Finding Fatimah Film Review
Get ready for a fun and quirky tale about the complexities of finding love, Finding Fatimah entertains and amuses with its fresh-thinking and loveable characters. A contemporary film that captures the perils of being single, set in Manchester, this contemporary urban tale will have you giggling in your seats at the absurdity of the events.

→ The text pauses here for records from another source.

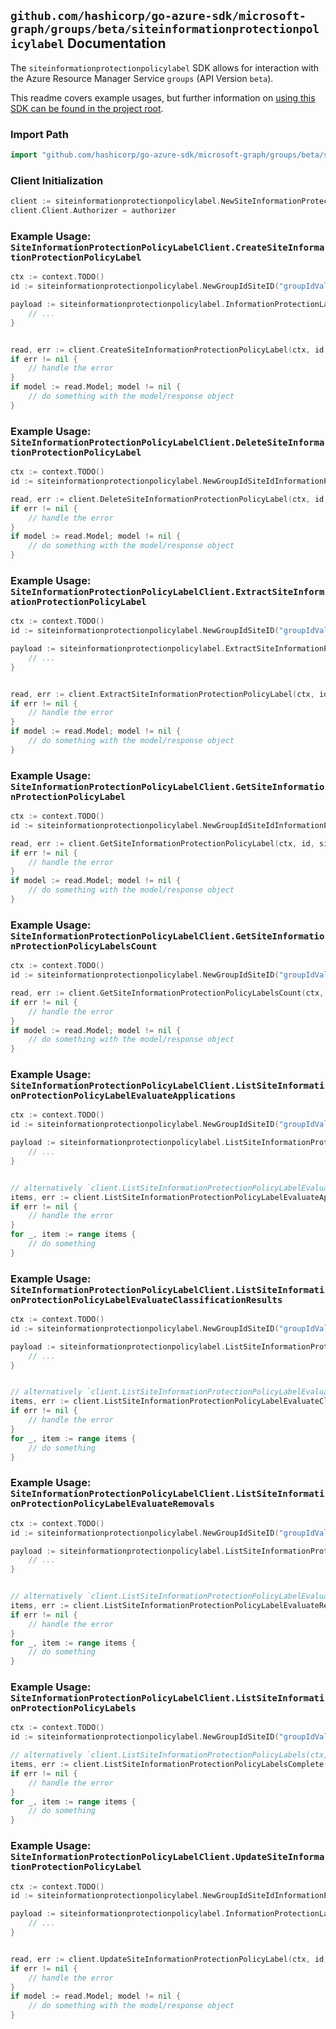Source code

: 
## `github.com/hashicorp/go-azure-sdk/microsoft-graph/groups/beta/siteinformationprotectionpolicylabel` Documentation

The `siteinformationprotectionpolicylabel` SDK allows for interaction with the Azure Resource Manager Service `groups` (API Version `beta`).

This readme covers example usages, but further information on [using this SDK can be found in the project root](https://github.com/hashicorp/go-azure-sdk/tree/main/docs).

### Import Path

```go
import "github.com/hashicorp/go-azure-sdk/microsoft-graph/groups/beta/siteinformationprotectionpolicylabel"
```


### Client Initialization

```go
client := siteinformationprotectionpolicylabel.NewSiteInformationProtectionPolicyLabelClientWithBaseURI("https://management.azure.com")
client.Client.Authorizer = authorizer
```


### Example Usage: `SiteInformationProtectionPolicyLabelClient.CreateSiteInformationProtectionPolicyLabel`

```go
ctx := context.TODO()
id := siteinformationprotectionpolicylabel.NewGroupIdSiteID("groupIdValue", "siteIdValue")

payload := siteinformationprotectionpolicylabel.InformationProtectionLabel{
	// ...
}


read, err := client.CreateSiteInformationProtectionPolicyLabel(ctx, id, payload)
if err != nil {
	// handle the error
}
if model := read.Model; model != nil {
	// do something with the model/response object
}
```


### Example Usage: `SiteInformationProtectionPolicyLabelClient.DeleteSiteInformationProtectionPolicyLabel`

```go
ctx := context.TODO()
id := siteinformationprotectionpolicylabel.NewGroupIdSiteIdInformationProtectionPolicyLabelID("groupIdValue", "siteIdValue", "informationProtectionLabelIdValue")

read, err := client.DeleteSiteInformationProtectionPolicyLabel(ctx, id, siteinformationprotectionpolicylabel.DefaultDeleteSiteInformationProtectionPolicyLabelOperationOptions())
if err != nil {
	// handle the error
}
if model := read.Model; model != nil {
	// do something with the model/response object
}
```


### Example Usage: `SiteInformationProtectionPolicyLabelClient.ExtractSiteInformationProtectionPolicyLabel`

```go
ctx := context.TODO()
id := siteinformationprotectionpolicylabel.NewGroupIdSiteID("groupIdValue", "siteIdValue")

payload := siteinformationprotectionpolicylabel.ExtractSiteInformationProtectionPolicyLabelRequest{
	// ...
}


read, err := client.ExtractSiteInformationProtectionPolicyLabel(ctx, id, payload)
if err != nil {
	// handle the error
}
if model := read.Model; model != nil {
	// do something with the model/response object
}
```


### Example Usage: `SiteInformationProtectionPolicyLabelClient.GetSiteInformationProtectionPolicyLabel`

```go
ctx := context.TODO()
id := siteinformationprotectionpolicylabel.NewGroupIdSiteIdInformationProtectionPolicyLabelID("groupIdValue", "siteIdValue", "informationProtectionLabelIdValue")

read, err := client.GetSiteInformationProtectionPolicyLabel(ctx, id, siteinformationprotectionpolicylabel.DefaultGetSiteInformationProtectionPolicyLabelOperationOptions())
if err != nil {
	// handle the error
}
if model := read.Model; model != nil {
	// do something with the model/response object
}
```


### Example Usage: `SiteInformationProtectionPolicyLabelClient.GetSiteInformationProtectionPolicyLabelsCount`

```go
ctx := context.TODO()
id := siteinformationprotectionpolicylabel.NewGroupIdSiteID("groupIdValue", "siteIdValue")

read, err := client.GetSiteInformationProtectionPolicyLabelsCount(ctx, id, siteinformationprotectionpolicylabel.DefaultGetSiteInformationProtectionPolicyLabelsCountOperationOptions())
if err != nil {
	// handle the error
}
if model := read.Model; model != nil {
	// do something with the model/response object
}
```


### Example Usage: `SiteInformationProtectionPolicyLabelClient.ListSiteInformationProtectionPolicyLabelEvaluateApplications`

```go
ctx := context.TODO()
id := siteinformationprotectionpolicylabel.NewGroupIdSiteID("groupIdValue", "siteIdValue")

payload := siteinformationprotectionpolicylabel.ListSiteInformationProtectionPolicyLabelEvaluateApplicationsRequest{
	// ...
}


// alternatively `client.ListSiteInformationProtectionPolicyLabelEvaluateApplications(ctx, id, payload, siteinformationprotectionpolicylabel.DefaultListSiteInformationProtectionPolicyLabelEvaluateApplicationsOperationOptions())` can be used to do batched pagination
items, err := client.ListSiteInformationProtectionPolicyLabelEvaluateApplicationsComplete(ctx, id, payload, siteinformationprotectionpolicylabel.DefaultListSiteInformationProtectionPolicyLabelEvaluateApplicationsOperationOptions())
if err != nil {
	// handle the error
}
for _, item := range items {
	// do something
}
```


### Example Usage: `SiteInformationProtectionPolicyLabelClient.ListSiteInformationProtectionPolicyLabelEvaluateClassificationResults`

```go
ctx := context.TODO()
id := siteinformationprotectionpolicylabel.NewGroupIdSiteID("groupIdValue", "siteIdValue")

payload := siteinformationprotectionpolicylabel.ListSiteInformationProtectionPolicyLabelEvaluateClassificationResultsRequest{
	// ...
}


// alternatively `client.ListSiteInformationProtectionPolicyLabelEvaluateClassificationResults(ctx, id, payload, siteinformationprotectionpolicylabel.DefaultListSiteInformationProtectionPolicyLabelEvaluateClassificationResultsOperationOptions())` can be used to do batched pagination
items, err := client.ListSiteInformationProtectionPolicyLabelEvaluateClassificationResultsComplete(ctx, id, payload, siteinformationprotectionpolicylabel.DefaultListSiteInformationProtectionPolicyLabelEvaluateClassificationResultsOperationOptions())
if err != nil {
	// handle the error
}
for _, item := range items {
	// do something
}
```


### Example Usage: `SiteInformationProtectionPolicyLabelClient.ListSiteInformationProtectionPolicyLabelEvaluateRemovals`

```go
ctx := context.TODO()
id := siteinformationprotectionpolicylabel.NewGroupIdSiteID("groupIdValue", "siteIdValue")

payload := siteinformationprotectionpolicylabel.ListSiteInformationProtectionPolicyLabelEvaluateRemovalsRequest{
	// ...
}


// alternatively `client.ListSiteInformationProtectionPolicyLabelEvaluateRemovals(ctx, id, payload, siteinformationprotectionpolicylabel.DefaultListSiteInformationProtectionPolicyLabelEvaluateRemovalsOperationOptions())` can be used to do batched pagination
items, err := client.ListSiteInformationProtectionPolicyLabelEvaluateRemovalsComplete(ctx, id, payload, siteinformationprotectionpolicylabel.DefaultListSiteInformationProtectionPolicyLabelEvaluateRemovalsOperationOptions())
if err != nil {
	// handle the error
}
for _, item := range items {
	// do something
}
```


### Example Usage: `SiteInformationProtectionPolicyLabelClient.ListSiteInformationProtectionPolicyLabels`

```go
ctx := context.TODO()
id := siteinformationprotectionpolicylabel.NewGroupIdSiteID("groupIdValue", "siteIdValue")

// alternatively `client.ListSiteInformationProtectionPolicyLabels(ctx, id, siteinformationprotectionpolicylabel.DefaultListSiteInformationProtectionPolicyLabelsOperationOptions())` can be used to do batched pagination
items, err := client.ListSiteInformationProtectionPolicyLabelsComplete(ctx, id, siteinformationprotectionpolicylabel.DefaultListSiteInformationProtectionPolicyLabelsOperationOptions())
if err != nil {
	// handle the error
}
for _, item := range items {
	// do something
}
```


### Example Usage: `SiteInformationProtectionPolicyLabelClient.UpdateSiteInformationProtectionPolicyLabel`

```go
ctx := context.TODO()
id := siteinformationprotectionpolicylabel.NewGroupIdSiteIdInformationProtectionPolicyLabelID("groupIdValue", "siteIdValue", "informationProtectionLabelIdValue")

payload := siteinformationprotectionpolicylabel.InformationProtectionLabel{
	// ...
}


read, err := client.UpdateSiteInformationProtectionPolicyLabel(ctx, id, payload)
if err != nil {
	// handle the error
}
if model := read.Model; model != nil {
	// do something with the model/response object
}
```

The two protagonists Shahid (Danny Ashok) and Fatimah (Asmara Gabrielle) are yearning to settle down, so turn to a Muslim dating app in their attempts to find The One.Neither of their journeys to find romance have so far run smoothly. Shahid, a small business owner and part-time comedian carries the stigma of being divorced, while Fatimah is a doctor with anger management issues. On paper, the pairing shouldn’t work, but the duo hit it off instantly and the viewer is taken on a humorous journey of them getting together, with the inevitable looming over their heads: Shahid having to declare his true marital status.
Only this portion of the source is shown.